Bri Murphy never really had a chance at doing anything other than making music. Born to pianist parents, Murphy started playing violin when she was four years old. Since then she’s picked up piano, mandolin, guitar, French horn, and a little bit of banjo. While growing up in northwestern Wisconsin, she spent her childhood summers eating okra and sweet corn in the Tennessee countryside. She draws on her young experience with drastically different cultures in her writing. Some of her favorite family stories center around Uncle Jimmy, proprietor of The Uptown Club in the notorious original Printer’s Alley.
After graduating from Wellesley College with a B.A. in Political Science, Murphy moved to Nashville in 2011 to spend some years dedicating herself to music. She began working towards her Master of Music degree from Belmont University during the day and gigging at night. Her virtuosity was quickly noticed, and Murphy has since shared the stage with artists such as Chris Stapleton, Kelly Clarkson, Vince Gill, and Tanya Tucker, and toured the world as a fiddle player and background vocalist for other artists.

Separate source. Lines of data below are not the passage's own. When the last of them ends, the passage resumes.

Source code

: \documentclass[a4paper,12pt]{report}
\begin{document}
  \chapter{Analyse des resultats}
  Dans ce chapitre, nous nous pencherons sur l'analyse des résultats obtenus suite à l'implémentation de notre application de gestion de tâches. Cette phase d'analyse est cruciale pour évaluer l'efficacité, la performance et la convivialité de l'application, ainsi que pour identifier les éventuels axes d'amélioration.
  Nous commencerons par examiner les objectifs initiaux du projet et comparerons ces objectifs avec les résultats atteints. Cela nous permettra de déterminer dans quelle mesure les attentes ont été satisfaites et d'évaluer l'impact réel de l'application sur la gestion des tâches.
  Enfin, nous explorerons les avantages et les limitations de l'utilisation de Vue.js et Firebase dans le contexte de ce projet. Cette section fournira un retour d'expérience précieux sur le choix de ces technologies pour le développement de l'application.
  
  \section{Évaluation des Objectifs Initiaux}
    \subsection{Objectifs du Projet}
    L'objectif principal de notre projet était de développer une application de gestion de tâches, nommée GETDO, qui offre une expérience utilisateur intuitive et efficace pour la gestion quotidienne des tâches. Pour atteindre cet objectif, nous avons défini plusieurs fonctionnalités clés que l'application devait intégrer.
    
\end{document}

Murphy graduated from Belmont in 2014, and went on the road full-time for two years. Some of her dues paid, she took a break from the road in 2016 to pursue her solo career and released her debut EP, Throw Down My Heart, produced by Eli Beaird (Shania Twain; James Bay; Ruston Kelly). The title track was chosen as a semifinalist in the 2016 International Songwriting Competition.

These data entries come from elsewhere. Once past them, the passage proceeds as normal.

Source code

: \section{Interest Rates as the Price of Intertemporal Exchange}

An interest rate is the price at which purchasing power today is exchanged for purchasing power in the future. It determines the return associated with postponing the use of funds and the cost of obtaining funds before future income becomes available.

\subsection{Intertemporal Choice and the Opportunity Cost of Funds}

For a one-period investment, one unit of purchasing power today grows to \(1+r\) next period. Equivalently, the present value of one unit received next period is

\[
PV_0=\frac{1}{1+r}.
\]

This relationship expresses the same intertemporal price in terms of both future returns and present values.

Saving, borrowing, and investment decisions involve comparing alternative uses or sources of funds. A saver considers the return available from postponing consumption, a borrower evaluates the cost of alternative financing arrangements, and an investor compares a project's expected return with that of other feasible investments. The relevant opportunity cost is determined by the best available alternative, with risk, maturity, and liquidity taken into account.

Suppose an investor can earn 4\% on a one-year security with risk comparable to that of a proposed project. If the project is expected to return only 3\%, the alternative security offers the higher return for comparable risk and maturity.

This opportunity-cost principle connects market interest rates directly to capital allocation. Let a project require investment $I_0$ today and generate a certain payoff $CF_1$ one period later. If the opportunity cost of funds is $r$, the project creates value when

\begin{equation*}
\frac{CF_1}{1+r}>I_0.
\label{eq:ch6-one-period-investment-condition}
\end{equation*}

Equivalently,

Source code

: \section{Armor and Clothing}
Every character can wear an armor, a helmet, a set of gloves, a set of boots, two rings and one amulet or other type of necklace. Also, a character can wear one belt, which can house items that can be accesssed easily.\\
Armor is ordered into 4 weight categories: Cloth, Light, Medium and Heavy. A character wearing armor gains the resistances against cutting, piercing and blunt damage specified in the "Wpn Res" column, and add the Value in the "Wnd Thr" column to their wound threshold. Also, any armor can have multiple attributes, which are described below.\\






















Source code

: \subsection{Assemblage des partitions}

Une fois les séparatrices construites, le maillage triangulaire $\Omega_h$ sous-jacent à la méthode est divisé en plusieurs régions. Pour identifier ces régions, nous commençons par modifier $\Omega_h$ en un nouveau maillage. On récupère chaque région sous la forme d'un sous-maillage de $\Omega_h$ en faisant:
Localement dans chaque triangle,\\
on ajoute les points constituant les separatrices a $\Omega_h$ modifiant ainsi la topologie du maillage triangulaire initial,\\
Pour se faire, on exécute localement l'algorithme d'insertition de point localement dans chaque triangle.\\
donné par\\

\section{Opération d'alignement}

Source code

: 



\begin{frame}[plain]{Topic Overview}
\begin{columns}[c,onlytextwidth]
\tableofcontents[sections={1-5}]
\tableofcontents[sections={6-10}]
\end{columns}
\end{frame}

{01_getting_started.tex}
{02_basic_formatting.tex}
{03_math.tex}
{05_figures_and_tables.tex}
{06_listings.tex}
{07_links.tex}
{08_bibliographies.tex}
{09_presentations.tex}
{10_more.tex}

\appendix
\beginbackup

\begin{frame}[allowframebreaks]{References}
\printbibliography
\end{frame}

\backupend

Murphy soon enough began work on a follow-up release. Determined to be particular and intentional in her work, she decided to take the project out of Nashville – and back to her hometown. She settled in at Pine Hollow studio in Eau Claire, Wisconsin and turned to studio owner Evan Middlesworth for co-production.
The magical sessions that culminated in Things We’d Rather Not Say got an extra dose of pixie dust at the hands of mixing engineer Jerry Streeter (Brandi Carlile, Vance Joy, Elephant Revival) and mastering savant Gavin Lurssen (Alison Krauss, Sheryl Crow, Loretta Lynn).

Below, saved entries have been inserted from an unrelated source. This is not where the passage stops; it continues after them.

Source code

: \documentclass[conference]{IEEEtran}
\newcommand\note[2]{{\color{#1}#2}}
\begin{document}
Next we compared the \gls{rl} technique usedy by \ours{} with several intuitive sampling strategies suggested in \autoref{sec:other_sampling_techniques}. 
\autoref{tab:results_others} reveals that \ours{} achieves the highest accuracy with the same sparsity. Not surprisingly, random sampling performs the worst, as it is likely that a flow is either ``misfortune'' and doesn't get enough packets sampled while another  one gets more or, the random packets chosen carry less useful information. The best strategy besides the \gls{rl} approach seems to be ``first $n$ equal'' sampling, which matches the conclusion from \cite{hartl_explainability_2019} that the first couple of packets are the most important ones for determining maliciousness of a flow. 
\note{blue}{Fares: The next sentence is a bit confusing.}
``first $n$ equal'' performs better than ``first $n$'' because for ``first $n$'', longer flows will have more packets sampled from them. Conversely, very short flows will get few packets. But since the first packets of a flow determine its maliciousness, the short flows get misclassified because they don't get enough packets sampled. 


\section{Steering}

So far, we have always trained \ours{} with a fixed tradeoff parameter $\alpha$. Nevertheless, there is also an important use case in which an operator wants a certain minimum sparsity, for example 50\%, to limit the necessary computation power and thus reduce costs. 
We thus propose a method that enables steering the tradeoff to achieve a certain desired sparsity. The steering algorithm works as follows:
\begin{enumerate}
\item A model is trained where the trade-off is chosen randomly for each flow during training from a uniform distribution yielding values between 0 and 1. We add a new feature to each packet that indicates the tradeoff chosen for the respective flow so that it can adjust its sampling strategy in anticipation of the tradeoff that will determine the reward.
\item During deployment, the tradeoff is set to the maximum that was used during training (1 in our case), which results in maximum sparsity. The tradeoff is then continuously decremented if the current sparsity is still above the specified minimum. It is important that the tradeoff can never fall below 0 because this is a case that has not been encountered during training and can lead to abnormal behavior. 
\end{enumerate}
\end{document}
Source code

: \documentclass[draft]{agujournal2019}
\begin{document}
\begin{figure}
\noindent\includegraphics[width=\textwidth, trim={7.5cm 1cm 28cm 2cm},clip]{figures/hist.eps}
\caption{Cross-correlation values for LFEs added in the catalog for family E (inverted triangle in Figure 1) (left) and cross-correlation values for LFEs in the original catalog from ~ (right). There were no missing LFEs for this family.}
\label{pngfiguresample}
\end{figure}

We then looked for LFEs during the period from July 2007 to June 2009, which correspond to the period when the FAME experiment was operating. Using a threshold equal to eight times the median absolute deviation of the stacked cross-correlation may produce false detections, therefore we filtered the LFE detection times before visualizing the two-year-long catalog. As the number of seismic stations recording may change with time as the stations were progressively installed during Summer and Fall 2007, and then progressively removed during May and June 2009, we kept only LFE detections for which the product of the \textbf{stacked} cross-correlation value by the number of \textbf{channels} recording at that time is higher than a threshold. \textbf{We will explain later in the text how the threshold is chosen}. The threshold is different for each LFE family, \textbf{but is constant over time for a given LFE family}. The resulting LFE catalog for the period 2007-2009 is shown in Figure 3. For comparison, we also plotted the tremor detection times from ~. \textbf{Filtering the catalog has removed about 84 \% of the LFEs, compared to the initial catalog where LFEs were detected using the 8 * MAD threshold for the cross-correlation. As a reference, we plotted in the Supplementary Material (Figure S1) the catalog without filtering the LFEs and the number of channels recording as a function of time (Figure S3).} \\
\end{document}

Since the 2018 full album, Bri has released two more singles. “Yellow Roses” (2019) tells the story of the women’s suffrage movement centered in Nashville. Her latest releases from 2020, “Where the Ocean Meets the Bay,” and “Let It Be,” mark the beginning of a new project with producer/guitarist Peter Ferguson (Lucie Silvas; Caylee Hammack; David Nail) that will be released over the course of 2020 and 2021. Bri is a proud Breedlove Artist.